PROBLEM TO WORK ON:
Take from the material every line containing the string "onclick" and copy it.

MATERIAL SHOWN:
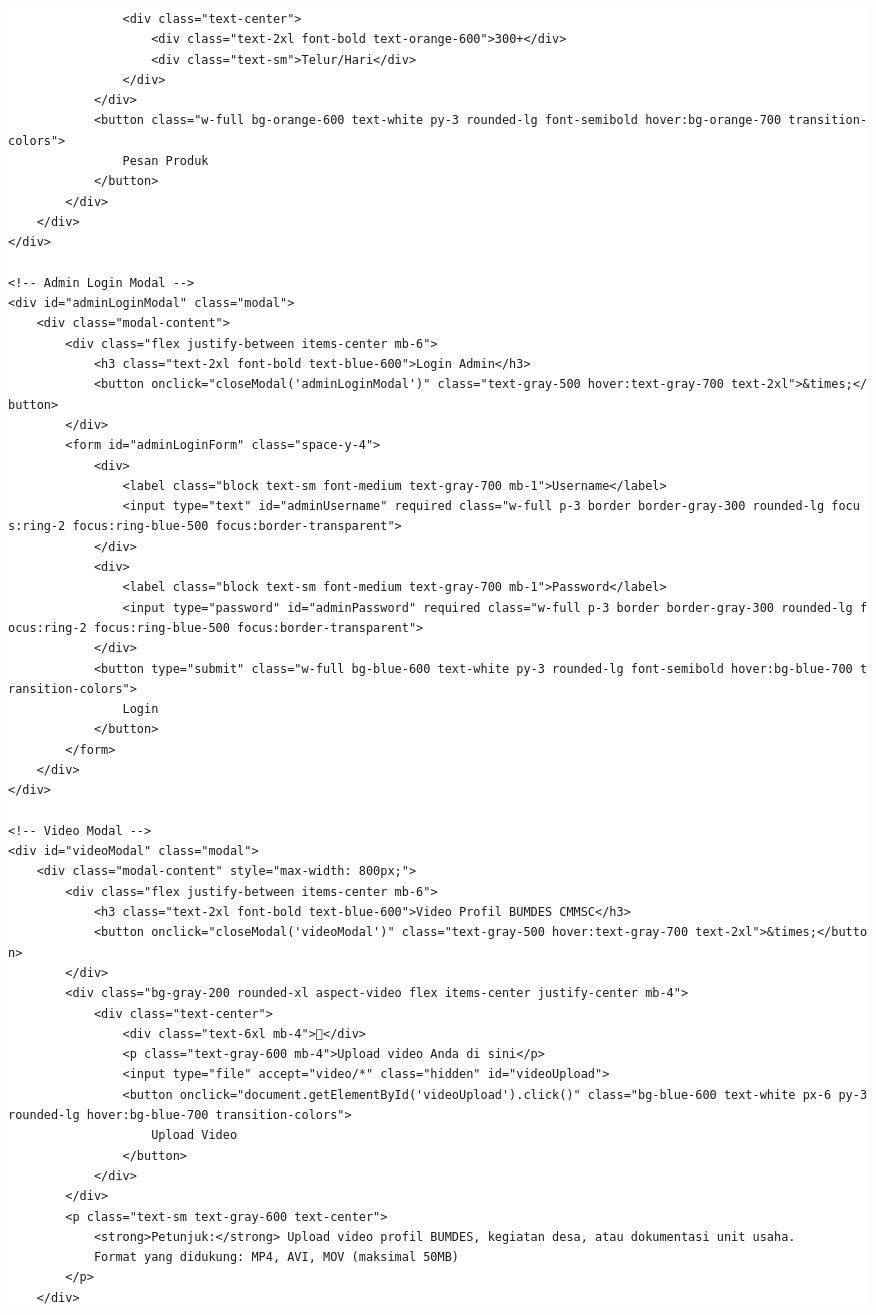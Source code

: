                     <div class="text-center">
                        <div class="text-2xl font-bold text-orange-600">300+</div>
                        <div class="text-sm">Telur/Hari</div>
                    </div>
                </div>
                <button class="w-full bg-orange-600 text-white py-3 rounded-lg font-semibold hover:bg-orange-700 transition-colors">
                    Pesan Produk
                </button>
            </div>
        </div>
    </div>

    <!-- Admin Login Modal -->
    <div id="adminLoginModal" class="modal">
        <div class="modal-content">
            <div class="flex justify-between items-center mb-6">
                <h3 class="text-2xl font-bold text-blue-600">Login Admin</h3>
                <button onclick="closeModal('adminLoginModal')" class="text-gray-500 hover:text-gray-700 text-2xl">&times;</button>
            </div>
            <form id="adminLoginForm" class="space-y-4">
                <div>
                    <label class="block text-sm font-medium text-gray-700 mb-1">Username</label>
                    <input type="text" id="adminUsername" required class="w-full p-3 border border-gray-300 rounded-lg focus:ring-2 focus:ring-blue-500 focus:border-transparent">
                </div>
                <div>
                    <label class="block text-sm font-medium text-gray-700 mb-1">Password</label>
                    <input type="password" id="adminPassword" required class="w-full p-3 border border-gray-300 rounded-lg focus:ring-2 focus:ring-blue-500 focus:border-transparent">
                </div>
                <button type="submit" class="w-full bg-blue-600 text-white py-3 rounded-lg font-semibold hover:bg-blue-700 transition-colors">
                    Login
                </button>
            </form>
        </div>
    </div>

    <!-- Video Modal -->
    <div id="videoModal" class="modal">
        <div class="modal-content" style="max-width: 800px;">
            <div class="flex justify-between items-center mb-6">
                <h3 class="text-2xl font-bold text-blue-600">Video Profil BUMDES CMMSC</h3>
                <button onclick="closeModal('videoModal')" class="text-gray-500 hover:text-gray-700 text-2xl">&times;</button>
            </div>
            <div class="bg-gray-200 rounded-xl aspect-video flex items-center justify-center mb-4">
                <div class="text-center">
                    <div class="text-6xl mb-4">🎥</div>
                    <p class="text-gray-600 mb-4">Upload video Anda di sini</p>
                    <input type="file" accept="video/*" class="hidden" id="videoUpload">
                    <button onclick="document.getElementById('videoUpload').click()" class="bg-blue-600 text-white px-6 py-3 rounded-lg hover:bg-blue-700 transition-colors">
                        Upload Video
                    </button>
                </div>
            </div>
            <p class="text-sm text-gray-600 text-center">
                <strong>Petunjuk:</strong> Upload video profil BUMDES, kegiatan desa, atau dokumentasi unit usaha. 
                Format yang didukung: MP4, AVI, MOV (maksimal 50MB)
            </p>
        </div>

ANSWER BOX:
                <button onclick="closeModal('adminLoginModal')" class="text-gray-500 hover:text-gray-700 text-2xl">&times;</button>
                <button onclick="closeModal('videoModal')" class="text-gray-500 hover:text-gray-700 text-2xl">&times;</button>
                    <button onclick="document.getElementById('videoUpload').click()" class="bg-blue-600 text-white px-6 py-3 rounded-lg hover:bg-blue-700 transition-colors">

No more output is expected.